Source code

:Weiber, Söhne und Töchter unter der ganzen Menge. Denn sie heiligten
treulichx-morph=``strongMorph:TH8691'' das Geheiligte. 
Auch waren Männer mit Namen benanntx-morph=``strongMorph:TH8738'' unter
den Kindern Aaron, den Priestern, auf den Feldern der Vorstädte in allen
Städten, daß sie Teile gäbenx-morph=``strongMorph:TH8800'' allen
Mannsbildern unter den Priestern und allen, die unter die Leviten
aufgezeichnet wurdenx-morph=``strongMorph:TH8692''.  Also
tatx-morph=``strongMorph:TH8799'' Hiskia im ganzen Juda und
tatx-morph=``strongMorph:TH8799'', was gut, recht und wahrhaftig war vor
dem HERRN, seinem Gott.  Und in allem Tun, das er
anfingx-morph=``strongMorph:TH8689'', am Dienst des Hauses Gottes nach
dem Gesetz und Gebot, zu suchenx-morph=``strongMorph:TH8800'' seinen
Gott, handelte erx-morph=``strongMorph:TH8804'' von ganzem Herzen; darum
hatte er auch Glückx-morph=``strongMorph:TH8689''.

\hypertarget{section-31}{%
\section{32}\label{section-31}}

+-------+

__Try it__
Write each line of the data down again exactly as it reads.

__Answer space__
Source code

:Weiber, Söhne und Töchter unter der ganzen Menge. Denn sie heiligten
treulichx-morph=``strongMorph:TH8691'' das Geheiligte. 
Auch waren Männer mit Namen benanntx-morph=``strongMorph:TH8738'' unter
den Kindern Aaron, den Priestern, auf den Feldern der Vorstädte in allen
Städten, daß sie Teile gäbenx-morph=``strongMorph:TH8800'' allen
Mannsbildern unter den Priestern und allen, die unter die Leviten
aufgezeichnet wurdenx-morph=``strongMorph:TH8692''.  Also
tatx-morph=``strongMorph:TH8799'' Hiskia im ganzen Juda und
tatx-morph=``strongMorph:TH8799'', was gut, recht und wahrhaftig war vor
dem HERRN, seinem Gott.  Und in allem Tun, das er
anfingx-morph=``strongMorph:TH8689'', am Dienst des Hauses Gottes nach
dem Gesetz und Gebot, zu suchenx-morph=``strongMorph:TH8800'' seinen
Gott, handelte erx-morph=``strongMorph:TH8804'' von ganzem Herzen; darum
hatte er auch Glückx-morph=``strongMorph:TH8689''.

\hypertarget{section-31}{%
\section{32}\label{section-31}}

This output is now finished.